Source information:
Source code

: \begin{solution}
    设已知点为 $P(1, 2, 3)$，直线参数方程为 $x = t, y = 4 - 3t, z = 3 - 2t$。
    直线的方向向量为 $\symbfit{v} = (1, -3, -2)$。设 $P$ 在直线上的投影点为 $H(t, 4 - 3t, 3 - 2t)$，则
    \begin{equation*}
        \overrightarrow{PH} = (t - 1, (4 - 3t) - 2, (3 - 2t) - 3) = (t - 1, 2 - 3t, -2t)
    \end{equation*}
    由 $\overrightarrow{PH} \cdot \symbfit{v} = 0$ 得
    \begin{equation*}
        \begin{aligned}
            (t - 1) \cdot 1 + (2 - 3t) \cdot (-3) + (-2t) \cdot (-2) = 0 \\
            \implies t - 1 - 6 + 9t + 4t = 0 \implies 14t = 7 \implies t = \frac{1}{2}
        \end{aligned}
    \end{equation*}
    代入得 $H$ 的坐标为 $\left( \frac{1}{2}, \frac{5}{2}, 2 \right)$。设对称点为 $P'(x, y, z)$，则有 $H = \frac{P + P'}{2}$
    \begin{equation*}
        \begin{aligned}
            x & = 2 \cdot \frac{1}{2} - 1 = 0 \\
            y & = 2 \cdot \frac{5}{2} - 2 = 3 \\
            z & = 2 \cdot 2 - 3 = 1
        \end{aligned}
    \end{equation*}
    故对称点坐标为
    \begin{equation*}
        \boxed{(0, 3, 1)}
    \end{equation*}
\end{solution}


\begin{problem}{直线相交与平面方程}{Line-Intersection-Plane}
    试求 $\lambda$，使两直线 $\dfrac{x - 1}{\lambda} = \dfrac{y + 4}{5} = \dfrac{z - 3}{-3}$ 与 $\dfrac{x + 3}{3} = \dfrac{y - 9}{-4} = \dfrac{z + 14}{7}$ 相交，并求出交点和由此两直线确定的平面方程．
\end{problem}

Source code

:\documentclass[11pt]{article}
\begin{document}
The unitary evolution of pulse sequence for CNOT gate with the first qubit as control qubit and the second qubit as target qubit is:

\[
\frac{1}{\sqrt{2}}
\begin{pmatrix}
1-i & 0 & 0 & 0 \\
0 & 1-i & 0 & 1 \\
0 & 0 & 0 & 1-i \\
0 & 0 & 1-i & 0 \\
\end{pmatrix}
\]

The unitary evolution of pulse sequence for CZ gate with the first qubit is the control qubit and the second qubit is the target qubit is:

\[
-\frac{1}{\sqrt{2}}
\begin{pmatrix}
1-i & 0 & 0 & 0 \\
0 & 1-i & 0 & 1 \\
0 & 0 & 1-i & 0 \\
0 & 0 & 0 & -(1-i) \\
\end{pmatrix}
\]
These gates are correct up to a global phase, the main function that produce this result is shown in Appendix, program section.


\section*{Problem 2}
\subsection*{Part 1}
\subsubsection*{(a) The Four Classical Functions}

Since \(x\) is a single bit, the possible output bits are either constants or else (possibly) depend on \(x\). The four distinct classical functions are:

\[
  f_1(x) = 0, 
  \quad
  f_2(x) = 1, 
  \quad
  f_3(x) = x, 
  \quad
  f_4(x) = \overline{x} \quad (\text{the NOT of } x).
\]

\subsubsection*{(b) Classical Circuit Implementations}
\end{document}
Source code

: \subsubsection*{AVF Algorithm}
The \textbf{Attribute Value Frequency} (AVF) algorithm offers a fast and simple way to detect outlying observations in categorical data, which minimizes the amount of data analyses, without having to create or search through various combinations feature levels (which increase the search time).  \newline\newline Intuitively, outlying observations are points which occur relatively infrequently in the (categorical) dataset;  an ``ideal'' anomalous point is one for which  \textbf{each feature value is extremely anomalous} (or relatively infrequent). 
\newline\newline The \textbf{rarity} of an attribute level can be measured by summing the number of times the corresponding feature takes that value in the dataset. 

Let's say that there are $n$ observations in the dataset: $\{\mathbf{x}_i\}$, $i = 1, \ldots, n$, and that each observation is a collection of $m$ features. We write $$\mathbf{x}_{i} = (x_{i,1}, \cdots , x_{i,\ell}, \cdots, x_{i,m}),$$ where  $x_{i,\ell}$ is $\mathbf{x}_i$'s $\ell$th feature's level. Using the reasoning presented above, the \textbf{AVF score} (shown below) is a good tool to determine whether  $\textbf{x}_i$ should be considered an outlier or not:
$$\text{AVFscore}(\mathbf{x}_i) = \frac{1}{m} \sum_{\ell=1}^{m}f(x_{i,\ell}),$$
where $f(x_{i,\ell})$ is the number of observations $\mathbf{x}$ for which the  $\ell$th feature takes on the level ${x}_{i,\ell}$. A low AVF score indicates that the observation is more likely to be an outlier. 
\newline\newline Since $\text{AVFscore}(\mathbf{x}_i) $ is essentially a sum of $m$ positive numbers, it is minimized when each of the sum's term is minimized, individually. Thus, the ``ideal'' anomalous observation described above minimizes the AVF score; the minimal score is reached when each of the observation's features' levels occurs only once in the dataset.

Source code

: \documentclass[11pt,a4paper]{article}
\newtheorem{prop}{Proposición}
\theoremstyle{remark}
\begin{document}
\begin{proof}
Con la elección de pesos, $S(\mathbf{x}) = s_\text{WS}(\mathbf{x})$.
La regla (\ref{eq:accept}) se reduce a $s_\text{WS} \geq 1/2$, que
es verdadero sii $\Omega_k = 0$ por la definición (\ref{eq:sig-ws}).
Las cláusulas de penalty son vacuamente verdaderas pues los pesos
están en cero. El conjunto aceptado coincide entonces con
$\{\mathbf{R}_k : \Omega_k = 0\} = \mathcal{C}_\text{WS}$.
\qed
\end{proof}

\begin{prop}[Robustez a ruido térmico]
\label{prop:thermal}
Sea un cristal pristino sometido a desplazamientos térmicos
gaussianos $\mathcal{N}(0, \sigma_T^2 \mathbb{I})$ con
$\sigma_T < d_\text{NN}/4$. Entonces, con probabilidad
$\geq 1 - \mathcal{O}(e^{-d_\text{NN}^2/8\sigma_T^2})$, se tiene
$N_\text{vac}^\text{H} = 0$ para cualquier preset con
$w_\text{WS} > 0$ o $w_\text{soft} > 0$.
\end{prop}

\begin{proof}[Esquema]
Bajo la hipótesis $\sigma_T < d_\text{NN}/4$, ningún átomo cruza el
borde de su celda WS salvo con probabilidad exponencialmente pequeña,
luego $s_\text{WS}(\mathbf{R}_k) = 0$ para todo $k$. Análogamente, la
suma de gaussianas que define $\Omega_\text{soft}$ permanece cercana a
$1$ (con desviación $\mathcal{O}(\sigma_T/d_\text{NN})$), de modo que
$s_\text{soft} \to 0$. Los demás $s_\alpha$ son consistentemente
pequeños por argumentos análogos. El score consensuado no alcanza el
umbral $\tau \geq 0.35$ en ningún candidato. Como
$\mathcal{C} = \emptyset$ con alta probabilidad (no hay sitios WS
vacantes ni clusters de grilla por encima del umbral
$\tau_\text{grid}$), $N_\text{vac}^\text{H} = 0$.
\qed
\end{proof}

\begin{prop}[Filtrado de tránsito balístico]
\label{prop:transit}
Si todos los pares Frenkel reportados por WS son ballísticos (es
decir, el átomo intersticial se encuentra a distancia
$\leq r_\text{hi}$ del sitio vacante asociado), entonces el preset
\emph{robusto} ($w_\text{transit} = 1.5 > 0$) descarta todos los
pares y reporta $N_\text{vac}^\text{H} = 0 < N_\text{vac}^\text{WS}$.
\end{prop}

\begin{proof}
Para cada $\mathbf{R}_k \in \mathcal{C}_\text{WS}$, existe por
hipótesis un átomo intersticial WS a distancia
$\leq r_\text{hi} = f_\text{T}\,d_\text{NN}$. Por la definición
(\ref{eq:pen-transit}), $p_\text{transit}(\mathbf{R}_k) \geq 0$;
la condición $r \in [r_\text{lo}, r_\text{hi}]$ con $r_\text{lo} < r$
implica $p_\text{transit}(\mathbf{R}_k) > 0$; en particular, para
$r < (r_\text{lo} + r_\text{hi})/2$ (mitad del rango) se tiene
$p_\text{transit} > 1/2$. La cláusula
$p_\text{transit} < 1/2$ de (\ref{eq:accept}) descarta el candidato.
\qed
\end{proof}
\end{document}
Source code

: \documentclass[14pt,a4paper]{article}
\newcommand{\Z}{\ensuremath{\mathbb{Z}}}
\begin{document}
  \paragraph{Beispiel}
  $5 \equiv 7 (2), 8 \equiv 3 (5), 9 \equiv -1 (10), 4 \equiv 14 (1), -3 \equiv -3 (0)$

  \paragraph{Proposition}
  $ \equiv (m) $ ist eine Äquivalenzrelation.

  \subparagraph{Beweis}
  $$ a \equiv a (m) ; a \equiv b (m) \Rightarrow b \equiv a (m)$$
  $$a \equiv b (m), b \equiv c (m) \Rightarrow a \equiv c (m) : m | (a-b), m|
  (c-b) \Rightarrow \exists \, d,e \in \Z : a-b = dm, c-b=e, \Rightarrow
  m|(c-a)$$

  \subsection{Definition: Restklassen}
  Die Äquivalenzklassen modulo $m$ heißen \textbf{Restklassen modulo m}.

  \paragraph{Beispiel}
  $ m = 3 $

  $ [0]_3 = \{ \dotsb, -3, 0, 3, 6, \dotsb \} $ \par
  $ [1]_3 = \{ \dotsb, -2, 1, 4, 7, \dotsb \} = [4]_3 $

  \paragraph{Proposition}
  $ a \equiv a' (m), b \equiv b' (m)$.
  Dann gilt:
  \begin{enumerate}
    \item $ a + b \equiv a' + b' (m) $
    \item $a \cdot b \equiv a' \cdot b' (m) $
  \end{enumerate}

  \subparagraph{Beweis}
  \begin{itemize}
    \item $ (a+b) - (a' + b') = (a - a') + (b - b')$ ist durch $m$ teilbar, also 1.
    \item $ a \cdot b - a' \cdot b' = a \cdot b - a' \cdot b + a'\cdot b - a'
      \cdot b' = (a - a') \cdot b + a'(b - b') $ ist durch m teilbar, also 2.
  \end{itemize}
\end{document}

Your goal:
The lines to return are those in the material above that hold "ningún".

Solution to the exercise:
Bajo la hipótesis $\sigma_T < d_\text{NN}/4$, ningún átomo cruza el
umbral $\tau \geq 0.35$ en ningún candidato. Como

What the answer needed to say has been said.